Work task: Which lines of the entries contain the word "various"? Please list them.

======== Provided material ========

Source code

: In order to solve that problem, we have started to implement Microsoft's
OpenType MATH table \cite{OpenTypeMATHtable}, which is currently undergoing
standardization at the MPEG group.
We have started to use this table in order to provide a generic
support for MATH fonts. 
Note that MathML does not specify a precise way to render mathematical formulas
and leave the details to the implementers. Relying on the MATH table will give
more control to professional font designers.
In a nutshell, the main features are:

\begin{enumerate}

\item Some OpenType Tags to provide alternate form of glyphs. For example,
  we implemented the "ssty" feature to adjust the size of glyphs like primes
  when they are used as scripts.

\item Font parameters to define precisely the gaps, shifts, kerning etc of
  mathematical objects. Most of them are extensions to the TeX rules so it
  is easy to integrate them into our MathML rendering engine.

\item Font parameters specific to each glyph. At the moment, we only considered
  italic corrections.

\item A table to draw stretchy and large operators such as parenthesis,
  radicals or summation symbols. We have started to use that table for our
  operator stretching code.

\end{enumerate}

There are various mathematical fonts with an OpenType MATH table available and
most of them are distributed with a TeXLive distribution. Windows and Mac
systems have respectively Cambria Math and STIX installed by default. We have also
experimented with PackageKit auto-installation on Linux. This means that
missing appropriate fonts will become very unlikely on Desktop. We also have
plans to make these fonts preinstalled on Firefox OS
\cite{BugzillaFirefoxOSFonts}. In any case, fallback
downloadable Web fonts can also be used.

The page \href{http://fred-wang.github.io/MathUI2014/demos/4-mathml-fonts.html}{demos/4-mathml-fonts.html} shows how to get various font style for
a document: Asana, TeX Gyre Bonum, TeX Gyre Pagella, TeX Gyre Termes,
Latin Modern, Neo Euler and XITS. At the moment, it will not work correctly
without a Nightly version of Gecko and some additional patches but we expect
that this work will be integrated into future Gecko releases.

========

Expected answer:
There are various mathematical fonts with an OpenType MATH table available and
The page \href{http://fred-wang.github.io/MathUI2014/demos/4-mathml-fonts.html}{demos/4-mathml-fonts.html} shows how to get various font style for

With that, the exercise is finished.